-----Oorspronkelijk bericht-----
Van: John Smith [mailto:deltafoxtrot...@gmail.com] 
Verzonden: Tuesday, July 05, 2011 9:17 PM
Aan: Licensing and other legal discussions.
Onderwerp: Re: [OSM-legal-talk] license change effect on un-tagged nodes

On 6 July 2011 02:49, ce-test, qualified testing bv - Gert Gremmen
<g.grem...@cetest.nl> wrote:
> I doubt if any effort in re-creating a map database of the real world
> can be classified as creative work,
> as the mapper inevitably tries to copy reality to the best of his
> effort, and any deviation is just imperfection
> and corrected once the right information is available.

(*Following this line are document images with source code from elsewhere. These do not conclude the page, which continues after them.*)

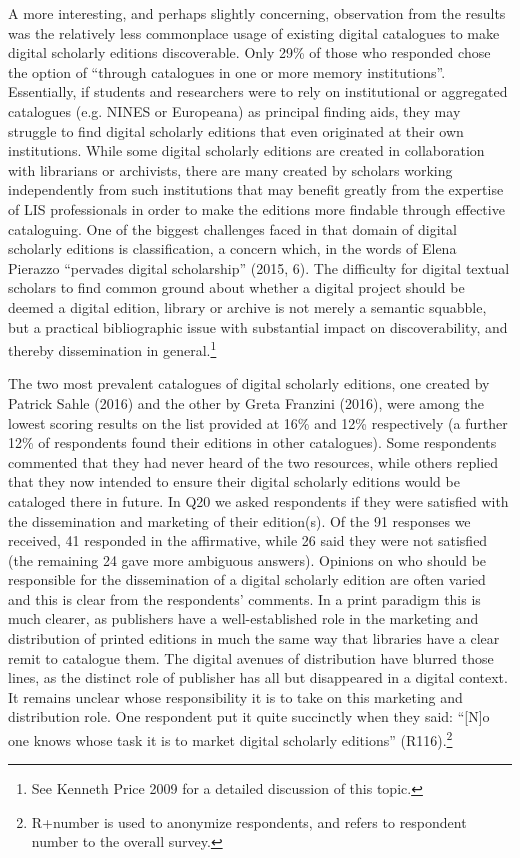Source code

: \begin{paper}
A more interesting, and perhaps slightly concerning, observation from
the results was the relatively less commonplace usage of existing
digital catalogues to make digital scholarly editions discoverable. Only
29\% of those who responded chose the option of ``through catalogues in
one or more memory institutions''. Essentially, if students and
researchers were to rely on institutional or aggregated catalogues (e.g.
NINES or Europeana) as principal finding aids, they may struggle to find
digital scholarly editions that even originated at their own
institutions. While some digital scholarly editions are created in
collaboration with librarians or archivists, there are many created by
scholars working independently from such institutions that may benefit
greatly from the expertise of LIS professionals in order to make the
editions more findable through effective cataloguing. One of the biggest
challenges faced in that domain of digital scholarly editions is
classification, a concern which, in the words of Elena Pierazzo
``pervades digital scholarship'' (2015, 6). The difficulty for digital
textual scholars to find common ground about whether a digital project should
be deemed a digital edition, library or archive is not merely a semantic
squabble, but a practical bibliographic issue with substantial impact on
discoverability, and thereby dissemination in general.\footnote{See
  Kenneth Price 2009 for a detailed discussion of this topic.}

The two most prevalent catalogues of digital scholarly editions, one
created by Patrick Sahle (2016) and the other by Greta Franzini (2016),
were among the lowest scoring results on the list provided at 16\% and
12\% respectively (a further 12\% of respondents found their editions in
other catalogues). Some respondents commented that they had never heard
of the two resources, while others replied that they now intended to
ensure their digital scholarly editions would be cataloged there in
future. In Q20 we asked respondents if they were satisfied with the
dissemination and marketing of their edition(s). Of the 91 responses we
received, 41 responded in the affirmative, while 26 said they were not
satisfied (the remaining 24 gave more ambiguous answers). Opinions on
who should be responsible for the dissemination of a digital scholarly
edition are often varied and this is clear from the respondents'
comments. In a print paradigm this is much clearer, as publishers have a
well-established role in the marketing and distribution of printed
editions in much the same way that libraries have a clear remit to
catalogue them. The digital avenues of distribution have blurred those
lines, as the distinct role of publisher has all but disappeared in a
digital context. It remains unclear whose responsibility it is to take
on this marketing and distribution role. One respondent put it quite
succinctly when they said: ``{[}N{]}o one knows whose task it is to
market digital scholarly editions'' (R116).\footnote{R+number is used to
  anonymize respondents, and refers to respondent number to the overall
  survey.}


\end{paper}
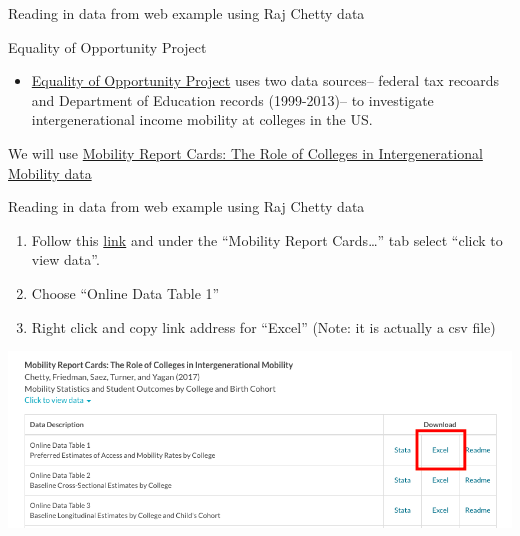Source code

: \documentclass[8pt,ignorenonframetext,dvipsnames]{beamer}
\providecommand{\tightlist}{%
  \setlength{\itemsep}{0pt}\setlength{\parskip}{0pt}}
\let\olditem\item
\renewcommand{\item}{%
  \olditem\vspace{4pt}
}
\begin{document}
\begin{frame}{Reading in data from web example using Raj Chetty data}

Equality of Opportunity Project

\begin{itemize}
\tightlist
\item
  \href{http://www.equality-of-opportunity.org/papers/coll_mrc_paper.pdf}{Equality
  of Opportunity Project} uses two data sources-- federal tax recoards
  and Department of Education records (1999-2013)-- to investigate
  intergenerational income mobility at colleges in the US.
\end{itemize}

We will use
\href{http://www.equality-of-opportunity.org/documents/}{Mobility Report
Cards: The Role of Colleges in Intergenerational Mobility data}

\end{frame}

\begin{frame}{Reading in data from web example using Raj Chetty data}

\begin{enumerate}
\def\labelenumi{\arabic{enumi}.}
\tightlist
\item
  Follow this \href{http://www.equality-of-opportunity.org/data/}{link}
  and under the ``Mobility Report Cards\ldots{}'' tab select ``click to
  view data''.\\
\item
  Choose ``Online Data Table 1''
\item
  Right click and copy link address for ``Excel'' (Note: it is actually
  a csv file)
\end{enumerate}

\includegraphics{mrc_table1.png}~

\end{frame}
\end{document}
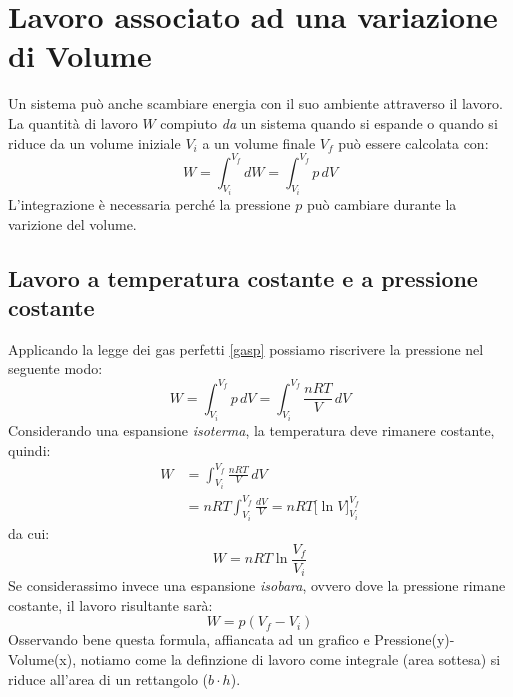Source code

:     \section{Lavoro associato ad una variazione di Volume} Un sistema può anche
    scambiare energia con il suo ambiente attraverso il lavoro. La quantità di 
    lavoro $W$ compiuto \textit{da} un sistema quando si espande o quando si 
    riduce da un volume iniziale $V_i$ a un volume finale $V_f$ può essere 
    calcolata con:
        \begin{equation}
            W = \int_{V_i}^{V_f} dW =  \int_{V_i}^{V_f} p \,dV  
        \end{equation}
    L'integrazione è necessaria perché la pressione $p$ può cambiare durante la
    varizione del volume.
        \subsection{Lavoro a temperatura costante e a pressione costante} 
        Applicando la legge dei gas perfetti \ref{gasp} possiamo riscrivere 
        la pressione nel seguente modo:
            \begin{equation*}
                W =  \int_{V_i}^{V_f} p \,dV =  \int_{V_i}^{V_f} 
                \frac{nRT}{V}\,dV 
            \end{equation*}
        Considerando una espansione \textit{isoterma}, la temperatura deve
        rimanere costante, quindi:
            \begin{align*}
                W &= \int_{V_i}^{V_f}\frac{nRT}{V}\,dV \\
                &= nRT \int_{V_i}^{V_f}\frac{dV}{V} 
                = nRT \Bigg[ \ln V \Bigg]_{V_i}^{V_f}
            \end{align*}
        da cui:
            \begin{equation}
                W = nRT \ln \frac{V_f}{V_i}
            \end{equation}
        Se considerassimo invece una espansione \textit{isobara}, ovvero dove 
        la pressione rimane costante, il lavoro risultante sarà:
            \begin{equation}
                W = p(V_f - V_i)
            \end{equation}
        Osservando bene questa formula, affiancata ad un grafico e
        Pressione(y)-Volume(x), notiamo come la definzione di lavoro come 
        integrale (area sottesa) si riduce all'area di un rettangolo 
        ($b\cdot h$).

We aren't for the most part trying to make raster images of aerial
imagery, so there is a lot of creativity that goes into making
interpretations of the real world.

[<GG>] Involuntary creativity then !

> I never met a OSM mapper saying he is using his creativity to create
> an original view of the world. Its not just a lack in precision and
> perfection that
> makes a work creative, the creator must also have the intention to add
> something
> of himself.

In terms of copyright this doesn't matter, just like if you write a
few lines of whatever, you automatically receive copyright on your
work.

[<GG>] I was not talking about copyright. Copyright laws are of no use
in the digital era,
their application is too large and too wide, and information can be
copied without loss.
The application of copyright law is expensive and full of pitfalls.
See what happens with movies and mp3 on P2P networks.
These are outdated legal texts, and have to be redefined.

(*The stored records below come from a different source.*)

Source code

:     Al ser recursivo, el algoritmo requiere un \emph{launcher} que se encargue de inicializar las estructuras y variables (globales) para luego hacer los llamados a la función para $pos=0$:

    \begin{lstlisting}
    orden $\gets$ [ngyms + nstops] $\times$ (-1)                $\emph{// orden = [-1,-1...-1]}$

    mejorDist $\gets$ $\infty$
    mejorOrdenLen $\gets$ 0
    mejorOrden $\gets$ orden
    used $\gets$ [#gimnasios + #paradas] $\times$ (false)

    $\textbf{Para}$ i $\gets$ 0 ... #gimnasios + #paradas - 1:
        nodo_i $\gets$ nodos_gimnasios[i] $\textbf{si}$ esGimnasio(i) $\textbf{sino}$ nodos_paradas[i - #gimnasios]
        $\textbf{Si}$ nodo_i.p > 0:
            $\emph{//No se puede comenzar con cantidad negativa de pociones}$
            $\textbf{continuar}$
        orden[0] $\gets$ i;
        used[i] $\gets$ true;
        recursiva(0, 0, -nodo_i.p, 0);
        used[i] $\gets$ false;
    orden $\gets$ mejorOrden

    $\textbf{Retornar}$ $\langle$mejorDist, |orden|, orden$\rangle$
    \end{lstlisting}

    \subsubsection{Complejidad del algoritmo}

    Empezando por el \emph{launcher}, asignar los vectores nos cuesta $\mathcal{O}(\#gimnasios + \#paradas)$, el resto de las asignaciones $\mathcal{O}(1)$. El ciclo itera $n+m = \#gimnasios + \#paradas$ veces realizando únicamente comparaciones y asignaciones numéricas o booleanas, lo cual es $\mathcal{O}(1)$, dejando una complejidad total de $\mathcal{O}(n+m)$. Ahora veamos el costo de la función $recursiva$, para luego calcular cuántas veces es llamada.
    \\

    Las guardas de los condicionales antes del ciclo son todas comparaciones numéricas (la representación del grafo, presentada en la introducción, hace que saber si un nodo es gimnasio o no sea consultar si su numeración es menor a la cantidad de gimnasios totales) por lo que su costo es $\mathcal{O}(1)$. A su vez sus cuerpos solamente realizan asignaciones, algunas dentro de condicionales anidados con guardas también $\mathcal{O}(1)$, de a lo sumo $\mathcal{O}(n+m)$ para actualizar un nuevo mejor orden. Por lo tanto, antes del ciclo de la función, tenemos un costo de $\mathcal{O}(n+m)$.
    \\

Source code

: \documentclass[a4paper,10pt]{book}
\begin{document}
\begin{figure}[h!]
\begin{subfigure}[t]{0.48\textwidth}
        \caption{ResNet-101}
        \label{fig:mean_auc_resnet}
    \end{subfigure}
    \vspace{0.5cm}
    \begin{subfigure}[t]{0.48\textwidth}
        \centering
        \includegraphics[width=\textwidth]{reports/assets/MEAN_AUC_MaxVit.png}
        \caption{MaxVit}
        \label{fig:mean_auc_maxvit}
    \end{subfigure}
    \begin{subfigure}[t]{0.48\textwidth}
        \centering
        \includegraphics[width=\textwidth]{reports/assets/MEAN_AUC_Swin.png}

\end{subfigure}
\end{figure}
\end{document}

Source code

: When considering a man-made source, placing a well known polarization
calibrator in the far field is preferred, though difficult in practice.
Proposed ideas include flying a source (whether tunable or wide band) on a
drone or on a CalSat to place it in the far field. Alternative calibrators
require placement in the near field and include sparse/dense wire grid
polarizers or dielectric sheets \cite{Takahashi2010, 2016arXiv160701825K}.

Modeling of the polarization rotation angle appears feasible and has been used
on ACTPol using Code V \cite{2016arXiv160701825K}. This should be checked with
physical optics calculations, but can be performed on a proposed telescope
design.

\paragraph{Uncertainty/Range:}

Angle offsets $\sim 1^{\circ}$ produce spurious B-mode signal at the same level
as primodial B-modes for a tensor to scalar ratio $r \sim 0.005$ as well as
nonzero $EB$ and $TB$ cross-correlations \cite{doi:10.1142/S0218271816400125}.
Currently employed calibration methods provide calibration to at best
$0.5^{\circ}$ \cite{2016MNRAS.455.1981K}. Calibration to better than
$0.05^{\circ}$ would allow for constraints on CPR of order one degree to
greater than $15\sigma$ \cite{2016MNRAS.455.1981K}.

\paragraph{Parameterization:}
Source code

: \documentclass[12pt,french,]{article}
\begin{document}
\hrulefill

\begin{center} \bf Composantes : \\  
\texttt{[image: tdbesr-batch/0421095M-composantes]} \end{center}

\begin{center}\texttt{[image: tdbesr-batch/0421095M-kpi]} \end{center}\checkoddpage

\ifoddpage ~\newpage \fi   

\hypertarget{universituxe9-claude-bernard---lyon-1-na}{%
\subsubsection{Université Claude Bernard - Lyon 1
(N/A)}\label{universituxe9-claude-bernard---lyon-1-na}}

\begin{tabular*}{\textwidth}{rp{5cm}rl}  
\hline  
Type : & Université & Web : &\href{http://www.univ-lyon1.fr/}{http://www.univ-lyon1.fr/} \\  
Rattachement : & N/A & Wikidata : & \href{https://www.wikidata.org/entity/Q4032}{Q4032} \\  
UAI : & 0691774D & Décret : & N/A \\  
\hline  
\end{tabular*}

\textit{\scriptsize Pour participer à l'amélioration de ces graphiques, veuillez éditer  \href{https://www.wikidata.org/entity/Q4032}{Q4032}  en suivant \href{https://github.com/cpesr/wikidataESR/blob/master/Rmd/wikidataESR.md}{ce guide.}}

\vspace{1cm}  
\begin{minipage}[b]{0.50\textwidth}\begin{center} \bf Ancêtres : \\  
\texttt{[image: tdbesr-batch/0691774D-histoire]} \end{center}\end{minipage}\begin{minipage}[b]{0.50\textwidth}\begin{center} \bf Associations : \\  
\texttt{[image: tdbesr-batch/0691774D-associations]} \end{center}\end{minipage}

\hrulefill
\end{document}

> In creating tiles "the map" I agree. Not in creating a database.

In terms of copyright, it doesn't matter how a map is stored or how it
is displayed, it's the act of making it that matters and because there
is human involvement that's all that matters.

[<GG>] Is that true ???  

I would reformulate that as follows:

"In terms of copyright, it doesn't matter how a map is stored or how it
is displayed, it's the act of human coordinated creativity that
matters."

Not the mere fact that there are humans involved makes it copyrighted.

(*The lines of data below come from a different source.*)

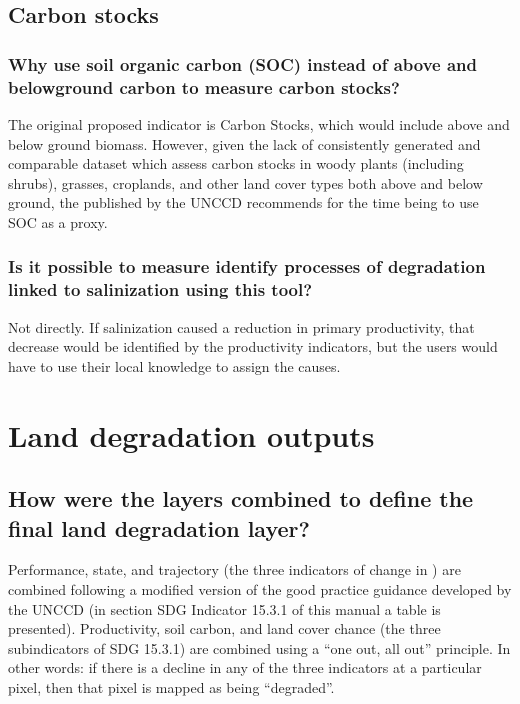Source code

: \documentclass[letterpaper,10pt,english]{sphinxmanual}
\begin{document}
\subsection{Carbon stocks}
\label{\detokenize{Introduction/faq:carbon-stocks}}

\subsubsection{Why use soil organic carbon (SOC) instead of above and below\sphinxhyphen{}ground carbon to  measure carbon stocks?}
\label{\detokenize{Introduction/faq:why-use-soil-organic-carbon-soc-instead-of-above-and-below-ground-carbon-to-measure-carbon-stocks}}
\sphinxAtStartPar
The original proposed indicator is Carbon Stocks, which would include above and
below ground biomass. However, given the lack of consistently generated and
comparable dataset which assess carbon stocks in woody plants (including
shrubs), grasses, croplands, and other land cover types both above and below
ground, the 
published by the UNCCD recommends for the time being to use SOC as a proxy.


\subsubsection{Is it possible to measure identify processes of degradation linked to salinization using this tool?}
\label{\detokenize{Introduction/faq:is-it-possible-to-measure-identify-processes-of-degradation-linked-to-salinization-using-this-tool}}
\sphinxAtStartPar
Not directly. If salinization caused a reduction in primary productivity, that
decrease would be identified by the productivity indicators, but the users
would have to use their local knowledge to assign the causes.


\section{Land degradation outputs}
\label{\detokenize{Introduction/faq:land-degradation-outputs}}

\subsection{How were the layers combined to define the final land degradation layer?}
\label{\detokenize{Introduction/faq:how-were-the-layers-combined-to-define-the-final-land-degradation-layer}}
\sphinxAtStartPar
Performance, state, and trajectory (the three indicators of change in
{\hyperref[\detokenize{Introduction/faq:productivity}]{}}) are combined following a modified version of the good practice
guidance developed by the UNCCD (in section SDG Indicator 15.3.1 of this manual
a table is presented). Productivity, soil carbon, and land cover chance (the
three sub\sphinxhyphen{}indicators of SDG 15.3.1) are combined using a “one out, all out”
principle. In other words: if there is a decline in any of the three indicators
at a particular pixel, then that pixel is mapped as being “degraded”.
\end{document}
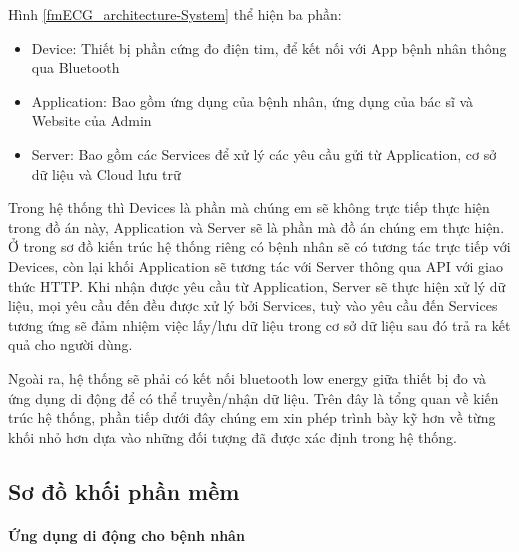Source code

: Hình \ref{fmECG_architecture-System} thể hiện ba phần: 
\begin{itemize}
  \item Device: Thiết bị phần cứng đo điện tim, để kết nối với App bệnh nhân thông qua Bluetooth 
  \item Application: Bao gồm ứng dụng của bệnh nhân, ứng dụng của bác sĩ và Website của Admin
  \item Server: Bao gồm các Services để xử lý các yêu cầu gửi từ Application, cơ sở dữ liệu và Cloud lưu trữ
\end{itemize}

Trong hệ thống thì Devices là phần mà chúng em sẽ không trực tiếp thực hiện trong đồ án này, Application và Server sẽ là
phần mà đồ án chúng em thực hiện. Ở trong sơ đồ kiến trúc hệ thống riêng có bệnh nhân sẽ có tương tác trực tiếp với Devices,
còn lại khối Application sẽ tương tác với Server thông qua API với giao thức HTTP. Khi nhận được yêu cầu từ Application,
Server sẽ thực hiện xử lý dữ liệu, mọi yêu cầu đến đều được xử lý bởi Services, tuỳ vào yêu cầu đến Services tương ứng sẽ đảm nhiệm 
việc lấy/lưu dữ liệu trong cơ sở dữ liệu sau đó trả ra kết quả cho người dùng.

Ngoài ra, hệ thống sẽ phải có kết nối bluetooth low energy giữa thiết bị đo và ứng dụng di động để có thể truyền/nhận dữ liệu.
Trên đây là tổng quan về kiến trúc hệ thống, phần tiếp dưới đây chúng em xin phép trình bày kỹ hơn về từng khối nhỏ hơn
dựa vào những đối tượng đã được xác định trong hệ thống.

\subsection{Sơ đồ khối phần mềm}

\paragraph{Ứng dụng di động cho bệnh nhân}
\mbox{}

I think you agree with me that software is copyrighted due to the
algorithms implemented,  a proof of effort and creativity.
It's not the output of the software that is copyrighted by the writer
of the software, but the source code. The output can be copyrighted,
if created by copyrighted input.

OSM is the same. We have a set of algorithms and 200K+ human CPUs that
as
execute the algorithm defined by the community. Nothing creative there
but the algorithms. Its not the output that is copyrightable.
The input is the real world, be it by sometimes using media (bing) 
that are copyrighted as a picture, not the information it is providing.
Just like art photography , you cannot copyright Marilyn Monroe on a 
picture, but it's the composition, exposure time, color balance, moment
the picture was taken etc. BUT NOT THE PROPERTIES OF THE SUBJECT.

You may conclude she is blond and has big tits without infringement
of copyright. 

That is what we do with BING images.